**ENTRIES SUPPLIED**
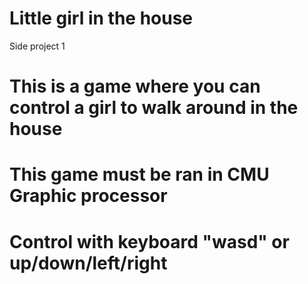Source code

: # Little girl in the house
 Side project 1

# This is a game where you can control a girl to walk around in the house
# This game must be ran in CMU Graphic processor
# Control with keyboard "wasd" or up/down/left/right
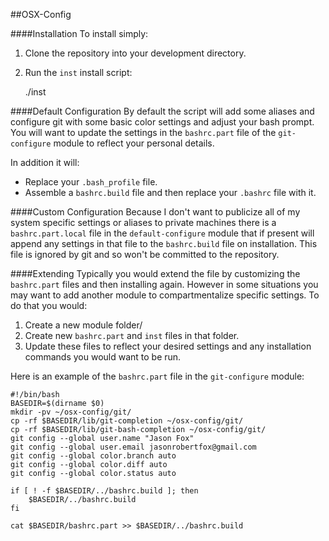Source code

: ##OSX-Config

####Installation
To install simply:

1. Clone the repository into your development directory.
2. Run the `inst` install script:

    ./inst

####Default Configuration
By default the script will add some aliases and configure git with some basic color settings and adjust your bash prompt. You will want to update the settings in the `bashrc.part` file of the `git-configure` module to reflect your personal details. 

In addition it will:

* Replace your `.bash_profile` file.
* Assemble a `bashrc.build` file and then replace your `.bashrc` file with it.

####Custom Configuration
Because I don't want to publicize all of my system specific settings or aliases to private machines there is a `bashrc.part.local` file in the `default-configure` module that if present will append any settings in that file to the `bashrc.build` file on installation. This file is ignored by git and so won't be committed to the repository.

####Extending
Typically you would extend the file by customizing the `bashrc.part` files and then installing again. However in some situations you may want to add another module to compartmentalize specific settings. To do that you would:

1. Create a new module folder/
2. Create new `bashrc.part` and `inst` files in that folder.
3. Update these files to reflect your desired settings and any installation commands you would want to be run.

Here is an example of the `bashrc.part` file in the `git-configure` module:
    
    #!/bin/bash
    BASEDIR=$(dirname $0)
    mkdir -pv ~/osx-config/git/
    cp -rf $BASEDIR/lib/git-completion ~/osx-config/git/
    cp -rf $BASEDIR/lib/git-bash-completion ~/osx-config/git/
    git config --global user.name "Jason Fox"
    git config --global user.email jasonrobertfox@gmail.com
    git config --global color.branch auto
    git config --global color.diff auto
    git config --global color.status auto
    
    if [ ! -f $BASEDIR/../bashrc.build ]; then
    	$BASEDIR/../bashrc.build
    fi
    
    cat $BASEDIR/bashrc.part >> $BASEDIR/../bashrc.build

**PROBLEM**
Within the entries, count the lines containing the string "reflect" and state nothing but the result.

**SOLUTION FOR THIS PROBLEM**
2